— Stored items —
===

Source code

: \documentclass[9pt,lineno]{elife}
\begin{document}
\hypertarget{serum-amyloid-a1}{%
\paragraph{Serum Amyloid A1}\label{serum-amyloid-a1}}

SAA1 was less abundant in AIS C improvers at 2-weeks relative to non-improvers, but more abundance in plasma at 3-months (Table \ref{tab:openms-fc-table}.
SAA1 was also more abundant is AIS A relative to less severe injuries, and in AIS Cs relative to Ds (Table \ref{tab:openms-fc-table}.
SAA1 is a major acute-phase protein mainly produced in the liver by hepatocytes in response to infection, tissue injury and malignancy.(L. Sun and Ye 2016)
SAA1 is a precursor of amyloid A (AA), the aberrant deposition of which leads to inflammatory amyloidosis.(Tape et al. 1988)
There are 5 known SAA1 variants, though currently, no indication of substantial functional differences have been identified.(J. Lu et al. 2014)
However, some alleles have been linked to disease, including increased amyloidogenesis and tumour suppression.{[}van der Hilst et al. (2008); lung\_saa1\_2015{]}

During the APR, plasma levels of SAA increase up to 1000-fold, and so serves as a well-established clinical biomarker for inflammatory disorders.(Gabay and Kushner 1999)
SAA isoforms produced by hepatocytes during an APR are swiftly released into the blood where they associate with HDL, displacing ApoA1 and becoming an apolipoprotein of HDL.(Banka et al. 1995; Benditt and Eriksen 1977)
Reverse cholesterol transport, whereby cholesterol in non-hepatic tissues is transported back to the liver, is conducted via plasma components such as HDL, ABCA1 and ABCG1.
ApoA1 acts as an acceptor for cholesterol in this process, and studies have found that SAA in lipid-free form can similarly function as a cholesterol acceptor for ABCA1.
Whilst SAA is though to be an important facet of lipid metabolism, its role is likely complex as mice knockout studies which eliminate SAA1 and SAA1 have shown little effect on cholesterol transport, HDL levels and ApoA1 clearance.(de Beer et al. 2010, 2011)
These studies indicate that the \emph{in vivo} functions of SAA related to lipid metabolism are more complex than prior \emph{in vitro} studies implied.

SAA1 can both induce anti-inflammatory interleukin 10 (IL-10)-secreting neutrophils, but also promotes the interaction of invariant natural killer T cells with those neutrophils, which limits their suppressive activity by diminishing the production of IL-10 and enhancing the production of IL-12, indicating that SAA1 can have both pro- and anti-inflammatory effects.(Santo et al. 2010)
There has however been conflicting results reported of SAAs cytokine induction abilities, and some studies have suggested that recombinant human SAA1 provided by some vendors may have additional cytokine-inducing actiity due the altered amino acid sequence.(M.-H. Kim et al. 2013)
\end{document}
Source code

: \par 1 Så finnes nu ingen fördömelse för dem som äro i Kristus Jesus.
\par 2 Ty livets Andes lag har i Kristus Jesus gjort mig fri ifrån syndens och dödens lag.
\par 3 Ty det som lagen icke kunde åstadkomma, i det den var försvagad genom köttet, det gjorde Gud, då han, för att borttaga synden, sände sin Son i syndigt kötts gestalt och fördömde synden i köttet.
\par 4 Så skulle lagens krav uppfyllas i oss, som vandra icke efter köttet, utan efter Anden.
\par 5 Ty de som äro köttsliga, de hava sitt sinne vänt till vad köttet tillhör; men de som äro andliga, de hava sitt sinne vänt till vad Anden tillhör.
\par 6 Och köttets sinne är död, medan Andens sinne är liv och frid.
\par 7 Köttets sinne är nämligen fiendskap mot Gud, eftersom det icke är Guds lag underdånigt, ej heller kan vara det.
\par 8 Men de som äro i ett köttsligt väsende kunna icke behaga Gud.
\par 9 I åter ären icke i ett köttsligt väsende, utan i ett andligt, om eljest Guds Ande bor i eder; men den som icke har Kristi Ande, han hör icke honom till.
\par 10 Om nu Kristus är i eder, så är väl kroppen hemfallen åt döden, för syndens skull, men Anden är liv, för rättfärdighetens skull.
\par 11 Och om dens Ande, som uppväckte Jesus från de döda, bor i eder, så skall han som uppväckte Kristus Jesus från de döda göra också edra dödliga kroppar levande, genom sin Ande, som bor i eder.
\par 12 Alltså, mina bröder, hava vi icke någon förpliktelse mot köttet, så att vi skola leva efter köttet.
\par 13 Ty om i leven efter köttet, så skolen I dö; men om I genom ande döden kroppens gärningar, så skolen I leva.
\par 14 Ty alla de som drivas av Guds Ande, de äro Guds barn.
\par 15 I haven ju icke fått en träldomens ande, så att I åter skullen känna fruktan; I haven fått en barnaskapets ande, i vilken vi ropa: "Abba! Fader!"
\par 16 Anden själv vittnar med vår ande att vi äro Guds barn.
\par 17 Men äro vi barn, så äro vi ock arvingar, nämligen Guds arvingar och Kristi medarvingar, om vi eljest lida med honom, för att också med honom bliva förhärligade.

===

— Task item —
Print, please, the lines above from the very first through the one that holds "However, some alleles", both included, word for word and with nothing else.

— Solution to this task —
Source code

: \documentclass[9pt,lineno]{elife}
\begin{document}
\hypertarget{serum-amyloid-a1}{%
\paragraph{Serum Amyloid A1}\label{serum-amyloid-a1}}

SAA1 was less abundant in AIS C improvers at 2-weeks relative to non-improvers, but more abundance in plasma at 3-months (Table \ref{tab:openms-fc-table}.
SAA1 was also more abundant is AIS A relative to less severe injuries, and in AIS Cs relative to Ds (Table \ref{tab:openms-fc-table}.
SAA1 is a major acute-phase protein mainly produced in the liver by hepatocytes in response to infection, tissue injury and malignancy.(L. Sun and Ye 2016)
SAA1 is a precursor of amyloid A (AA), the aberrant deposition of which leads to inflammatory amyloidosis.(Tape et al. 1988)
There are 5 known SAA1 variants, though currently, no indication of substantial functional differences have been identified.(J. Lu et al. 2014)
However, some alleles have been linked to disease, including increased amyloidogenesis and tumour suppression.{[}van der Hilst et al. (2008); lung\_saa1\_2015{]}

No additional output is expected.